## PROBLEM DESCRIPTION
Which of the lines below holds the string "architectures"? Copy every line that does.

START DATA PROVIDED

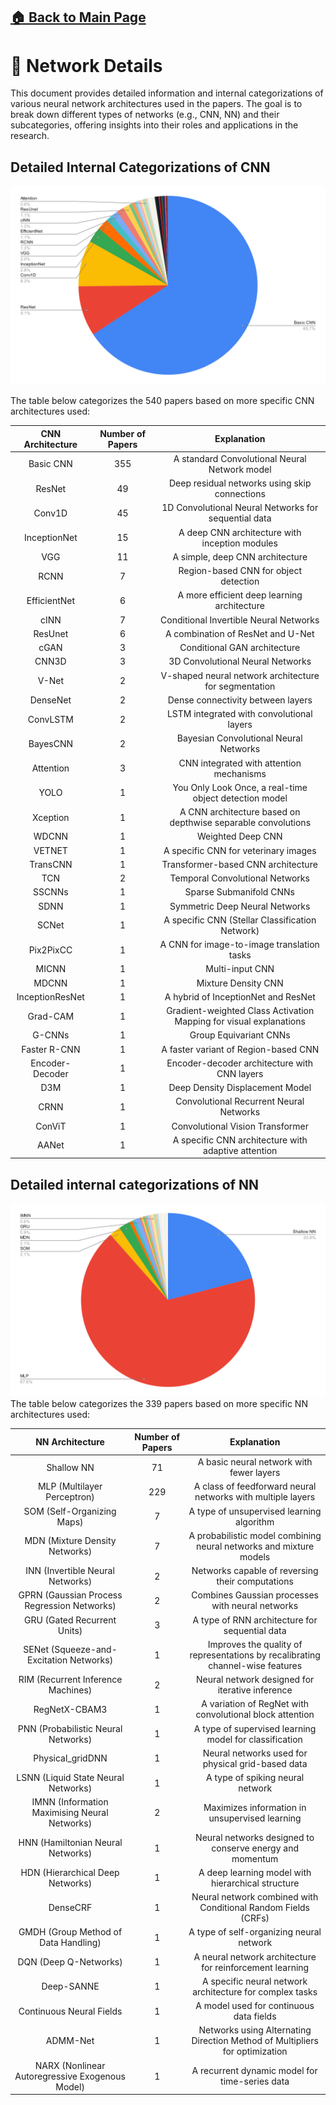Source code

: ## [🏠 Back to Main Page](https://github.com/Xingzhongfan/AstrNNPapers)
# 🌠 Network Details

This document provides detailed information and internal categorizations of various neural network architectures used in the papers. The goal is to break down different types of networks (e.g., CNN, NN) and their subcategories, offering insights into their roles and applications in the research.

## Detailed Internal Categorizations of CNN
![Categorization of CNN](../figs/distribution_cnn.svg)

The table below categorizes the 540 papers based on more specific CNN architectures used:

|           CNN Architecture                           | Number of Papers |                  Explanation                        |
|:------------------------------------------------------:|:----------------:|:--------------------------------------------------:|
|           Basic CNN                                   |        355       | A standard Convolutional Neural Network model        |
|           ResNet                                      |        49        | Deep residual networks using skip connections        |
|           Conv1D                                      |        45        | 1D Convolutional Neural Networks for sequential data |
|           InceptionNet                                |        15        | A deep CNN architecture with inception modules       |
|           VGG                                         |        11        | A simple, deep CNN architecture                      |
|           RCNN                                        |        7         | Region-based CNN for object detection                |
|           EfficientNet                                |        6         | A more efficient deep learning architecture          |
|           cINN                                        |        7         | Conditional Invertible Neural Networks               |
|           ResUnet                                     |        6         | A combination of ResNet and U-Net                    |
|           cGAN                                        |        3         | Conditional GAN architecture                         |
|           CNN3D                                       |        3         | 3D Convolutional Neural Networks                     |
|           V-Net                                       |        2         | V-shaped neural network architecture for segmentation|
|           DenseNet                                    |        2         | Dense connectivity between layers                    |
|           ConvLSTM                                    |        2         | LSTM integrated with convolutional layers            |
|           BayesCNN                                    |        2         | Bayesian Convolutional Neural Networks               |
|           Attention                                   |        3         | CNN integrated with attention mechanisms             |
|           YOLO                                        |        1         | You Only Look Once, a real-time object detection model|
|           Xception                                    |        1         | A CNN architecture based on depthwise separable convolutions |
|           WDCNN                                       |        1         | Weighted Deep CNN                                    |
|           VETNET                                      |        1         | A specific CNN for veterinary images                 |
|           TransCNN                                    |        1         | Transformer-based CNN architecture                   |
|           TCN                                         |        2         | Temporal Convolutional Networks                      |
|           SSCNNs                                      |        1         | Sparse Submanifold CNNs                     |
|           SDNN                                        |        1         | Symmetric Deep Neural Networks                         |
|           SCNet                                        |        1         | A specific CNN (Stellar Classification Network)        |
|           Pix2PixCC                                   |        1         | A CNN for image-to-image translation tasks           |
|           MICNN                                       |        1         | Multi-input CNN                                   |
|           MDCNN                                       |        1         | Mixture Density CNN                                |
|           InceptionResNet                             |        1         | A hybrid of InceptionNet and ResNet                  |
|           Grad-CAM                                    |        1         | Gradient-weighted Class Activation Mapping for visual explanations |
|           G-CNNs                                      |        1         | Group Equivariant CNNs                               |
|           Faster R-CNN                                |        1         | A faster variant of Region-based CNN                 |
|           Encoder-Decoder                             |        1         | Encoder-decoder architecture with CNN layers         |
|           D3M                                         |        1         | Deep Density Displacement Model              |
|           CRNN                                        |        1         | Convolutional Recurrent Neural Networks              |
|           ConViT                                      |        1         | Convolutional Vision Transformer                     |
|           AANet                                       |        1         | A specific CNN architecture with adaptive attention  |

## Detailed internal categorizations of NN
![Categorization of NN](../figs/distribution_nn.svg)
The table below categorizes the 339 papers based on more specific NN architectures used:

|           NN Architecture                              | Number of Papers |                  Explanation                        |
|:------------------------------------------------------:|:----------------:|:--------------------------------------------------:|
|           Shallow NN                                   |        71        | A basic neural network with fewer layers            |
|           MLP (Multilayer Perceptron)                  |        229       | A class of feedforward neural networks with multiple layers |
|           SOM (Self-Organizing Maps)                   |        7         | A type of unsupervised learning algorithm            |
|           MDN (Mixture Density Networks)               |        7         | A probabilistic model combining neural networks and mixture models |
|           INN (Invertible Neural Networks)             |        2         | Networks capable of reversing their computations    |
|           GPRN (Gaussian Process Regression Networks)  |        2         | Combines Gaussian processes with neural networks     |
|           GRU (Gated Recurrent Units)                  |        3         | A type of RNN architecture for sequential data      |
|           SENet (Squeeze-and-Excitation Networks)      |        1         | Improves the quality of representations by recalibrating channel-wise features |
|           RIM (Recurrent Inference Machines)           |        2         | Neural network designed for iterative inference      |
|           RegNetX-CBAM3                                |        1         | A variation of RegNet with convolutional block attention |
|           PNN (Probabilistic Neural Networks)          |        1         | A type of supervised learning model for classification |
|           Physical_gridDNN                             |        1         | Neural networks used for physical grid-based data   |
|           LSNN (Liquid State Neural Networks)          |        1         | A type of spiking neural network                     |
|           IMNN (Information Maximising Neural Networks)|        2         | Maximizes information in unsupervised learning       |
|           HNN (Hamiltonian Neural Networks)            |        1         | Neural networks designed to conserve energy and momentum |
|           HDN (Hierarchical Deep Networks)             |        1         | A deep learning model with hierarchical structure    |
|           DenseCRF                                     |        1         | Neural network combined with Conditional Random Fields (CRFs) |
|           GMDH (Group Method of Data Handling)         |        1         | A type of self-organizing neural network             |
|           DQN (Deep Q-Networks)                        |        1         | A neural network architecture for reinforcement learning |
|           Deep-SANNE                                   |        1         | A specific neural network architecture for complex tasks |
|           Continuous Neural Fields                     |        1         | A model used for continuous data fields              |
|           ADMM-Net                                     |        1         | Networks using Alternating Direction Method of Multipliers for optimization |
|           NARX (Nonlinear Autoregressive Exogenous Model)|       1         | A recurrent dynamic model for time-series data       |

END DATA PROVIDED

## SOLUTION TO THIS EXERCISE
This document provides detailed information and internal categorizations of various neural network architectures used in the papers. The goal is to break down different types of networks (e.g., CNN, NN) and their subcategories, offering insights into their roles and applications in the research.
The table below categorizes the 540 papers based on more specific CNN architectures used:
The table below categorizes the 339 papers based on more specific NN architectures used:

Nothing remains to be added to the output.